Naqueles dias! Cabe um palavrão aqui? Porra, se cabe, afinal eles também fazem parte da língua. Já pensou se daqui a alguns anos fazem outro acordo para uniformizar a língua portuguesa e algum maluco resolve que porra deve ser escrita só com um `r`? Tipo assim: a porra, fica `pora`mas com som de dois erres, porra.

Estou mudando de assunto outra vez, não é? Bom, se eu não te contar para quem é que eu vou falar uma coisa dessas? Se tinha dinheiro no meio? Claro, claro, é só mais uma pergunta das suas...não, não fiquei chateado com você! Pode acreditar, `podes crer`! Nossa essa gíria já era velha quando nós nascemos bicho.

Enfim, vá lá a verdade: tinha dinheiro no meio sim! Confesso e sem vergonha nenhuma.

O que mais que você quer saber? Mais detalhes? Você e os detalhes! Mas está bem, lá vão os detalhes: a primeira vez, a minha primeira vez, foi igual á de todo mundo! Hei, não faça essa cara de decepcionado, a vida é assim mesmo, um cruzamento torpe de verdades simples e o grande nosense de tudo só percebem aqueles distintos filósofos que escrevem aquelas frase de para choque de caminhão( alguém pode em dizer se para choque agora é sem hífen, notem bem, eu perguntei hífen e não hímen, essa história de vasculhar a intimidade alheia não é comigo não) , onde cada um procura a sua verdade, o seu caminho, o seu rumo, e o seu não sei mas o que e que na verdade pouco importa para os demais. Se tinha mais gente envolvida? Claro, minha mulher!

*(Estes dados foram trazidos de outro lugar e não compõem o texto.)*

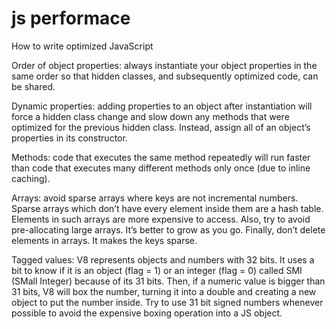 # js performace

How to write optimized JavaScript

Order of object properties: always instantiate your object properties in the same order so that hidden classes, and subsequently optimized code, can be shared.

Dynamic properties: adding properties to an object after instantiation will force a hidden class change and slow down any methods that were optimized for the previous hidden class. Instead, assign all of an object’s properties in its constructor.

Methods: code that executes the same method repeatedly will run faster than code that executes many different methods only once (due to inline caching).

Arrays: avoid sparse arrays where keys are not incremental numbers. Sparse arrays which don’t have every element inside them are a hash table. Elements in such arrays are more expensive to access. Also, try to avoid pre-allocating large arrays. It’s better to grow as you go. Finally, don’t delete elements in arrays. It makes the keys sparse.

Tagged values: V8 represents objects and numbers with 32 bits. It uses a bit to know if it is an object (flag = 1) or an integer (flag = 0) called SMI (SMall Integer) because of its 31 bits. Then, if a numeric value is bigger than 31 bits, V8 will box the number, turning it into a double and creating a new object to put the number inside. Try to use 31 bit signed numbers whenever possible to avoid the expensive boxing operation into a JS object.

A coisa toda não teria acontecido sem ela. Não faça essa cara de idiota segurando esse risinho maroto, afinal você mesmo disse que somos quase irmãos.

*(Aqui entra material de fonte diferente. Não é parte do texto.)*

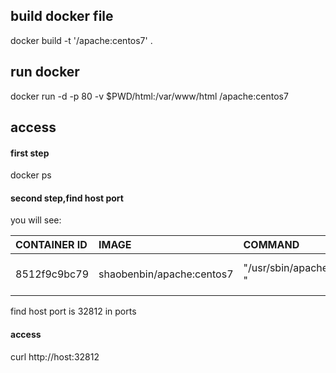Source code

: ## build docker file

docker build -t '<youname>/apache:centos7' .
	
## run docker

docker run -d -p 80 -v $PWD/html:/var/www/html <youname>/apache:centos7

## access

#### first step
docker ps 

#### second step,find host port

you will see:


|CONTAINER ID|IMAGE|COMMAND|CREATED|STATUS|PORTS|NAMES|
|:--|:--|:--|:--|:--|:--|:--|
|8512f9c9bc79|shaobenbin/apache:centos7|"/usr/sbin/apachectl "|16 minutes ago|Up 16 minutes|0.0.0.0:32812->80/tcp|dreamy_davinci|


find host port is 32812 in ports

#### access
curl http://host:32812

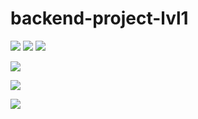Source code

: # backend-project-lvl1
<a href="https://codeclimate.com/github/codeclimate/codeclimate/maintainability"><img src="https://api.codeclimate.com/v1/badges/a99a88d28ad37a79dbf6/maintainability" /></a>
<a href="https://codeclimate.com/github/codeclimate/codeclimate/test_coverage"><img src="https://api.codeclimate.com/v1/badges/a99a88d28ad37a79dbf6/test_coverage" /></a>
<a href="https://travis-ci.com/Simbiryan/backend-project-lvl1.svg?branch=master"><img src="https://travis-ci.com/Simbiryan/backend-project-lvl1.svg?branch=master" /></a>

<a href="https://asciinema.org/a/fFsVf0H6c5EwZZzMRoNMjQvEq" target="_blank"><img src="https://asciinema.org/a/fFsVf0H6c5EwZZzMRoNMjQvEq.svg" /></a>

<a href="https://asciinema.org/a/QQfiu7Xw9TKwScqKvECvAUaNU" target="_blank"><img src="https://asciinema.org/a/QQfiu7Xw9TKwScqKvECvAUaNU.svg" /></a>

<a href="https://asciinema.org/a/7fFoyHym1XpLz87mLOdg00NHm" target="_blank"><img src="https://asciinema.org/a/7fFoyHym1XpLz87mLOdg00NHm.svg" /></a>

Continuar? Claro, claro, você e sua eterna necessidade de detalhes.

Se fiquei ansioso? Como alguém pode não ficar ansioso, afinal, era minha primeira vez! E, agora posso, confesso que não tinha nem noção de por onde começar! Se por cima, se por baixo e já tinha ouvido falar até de gente que começa pelo meio. Mas, com o tempo cada um aprende onde fica o começo e onde fica o termino de tudo. Ou de quase tudo, não sei, ainda tenho problemas com os meios. Sim, os meios é que bem no meio sempre me falta um pouco de imaginação e esfrio um pouco.

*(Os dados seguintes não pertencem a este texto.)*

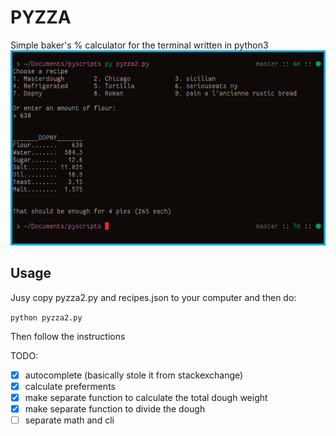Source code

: # PYZZA
Simple baker's % calculator for the terminal written in python3
![screenshot](https://raw.githubusercontent.com/indeedwatson/pyscripts/master/img-2018-09-07-011419.png)

## Usage
Jusy copy pyzza2.py and recipes.json to your computer and then do:

`python pyzza2.py`

Then follow the instructions

TODO:
- [X] autocomplete (basically stole it from stackexchange)
- [X] calculate preferments
- [X] make separate function to calculate the total dough weight
- [X] make separate function to divide the dough
- [ ] separate math and cli
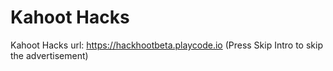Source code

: # Kahoot Hacks
Kahoot Hacks url: https://hackhootbeta.playcode.io
(Press Skip Intro to skip the advertisement)

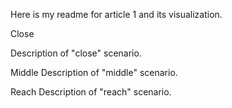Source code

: Here is my readme for article 1 and its visualization.

Close

Description of "close" scenario.

Middle
Description of "middle" scenario.

Reach
Description of "reach" scenario.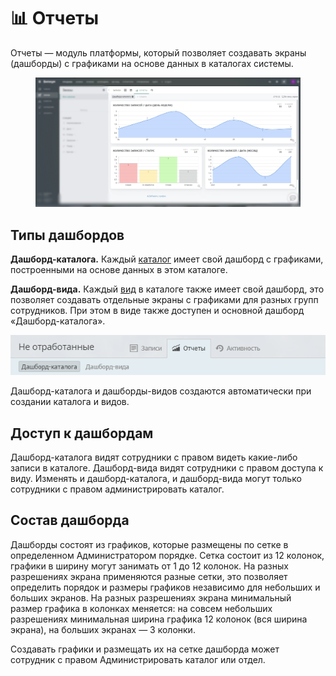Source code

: # 📊 Отчеты

Отчеты — модуль платформы, который позволяет создавать экраны (дашборды) с графиками на основе данных в каталогах системы.

<figure><img src="../../.gitbook/assets/Отчеты.jpg" alt=""><figcaption></figcaption></figure>

## Типы дашбордов

**Дашборд-каталога.** Каждый [каталог](../structure/catalogs/) имеет свой дашборд с графиками, построенными на основе данных в этом каталоге.

**Дашборд-вида.** Каждый [вид](../structure/views.md) в каталоге также имеет свой дашборд, это позволяет создавать отдельные экраны с графиками для разных групп сотрудников. При этом в виде также доступен и основной дашборд «Дашборд-каталога».

![](../../.gitbook/assets/dashboards_board_swith.png)

Дашборд-каталога и дашборды-видов создаются автоматически при создании каталога и видов.

## Доступ к дашбордам

Дашборд-каталога видят сотрудники с правом видеть какие-либо записи в каталоге. Дашборд-вида видят сотрудники с правом доступа к виду. Изменять и дашборд-каталога, и дашборд-вида могут только сотрудники с правом администрировать каталог.

## Состав дашборда

Дашборды состоят из графиков, которые размещены по сетке в определенном Администратором порядке. Сетка состоит из 12 колонок, графики в ширину могут занимать от 1 до 12 колонок. На разных разрешениях экрана применяются разные сетки, это позволяет определить порядок и размеры графиков независимо для небольших и больших экранов. На разных разрешениях экрана минимальный размер графика в колонках меняется: на совсем небольших разрешениях минимальная ширина графика 12 колонок (вся ширина экрана), на больших экранах — 3 колонки.

Создавать графики и размещать их на сетке дашборда может сотрудник с правом Администрировать каталог или отдел.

Quer parar de rir da minha cara! Bom, foi assim: estava lá tudo pronto, você me conhece, não deixei faltar nada, cuidei de tudo em cada detalhe. Fechei as cortinas da sala do apartamento, liguei o rádio bem baixinho, ajustei a luz. Sentei e esperei, esperei e esperei muito.

Se quem demorou para chegar? Ora, essas coisas são assim, toda espera parece eterna. Mesmo quando se trata só de uns minutinhos. Já passou tanto tempo que nem lembro mais se fiquei esperando uma hora ou mais.

Por fim veio ou seria melhor dizer chegou? Estava lá, na minha frente, o tempo todo.

Sentei-me puxei a folha de papel em branco, destampei a caneta e as palavras foram se amontoando, se avolumando. Primeiro umas poucas tímidas, depois não consegui conte-las e enchi as páginas. Umas vinte escritas á mão, com aqueles velhos garranchos que teimo de chamar de letras. Depois de digitados não deram nem dez páginas! Dá para acreditar?

Esse foi meu primeiro conto, horrível, mal sabia eu que meu primeiro conto premiado seria escrito só um ano mais tarde e receberia sua láurea num concurso bem mais tarde.

Mas todo dia tentando escrever um pouquinho e lendo muito ajudaram a melhorar o vocabulário, a técnica e hoje até faço algumas brincadeirinhas com as palavras.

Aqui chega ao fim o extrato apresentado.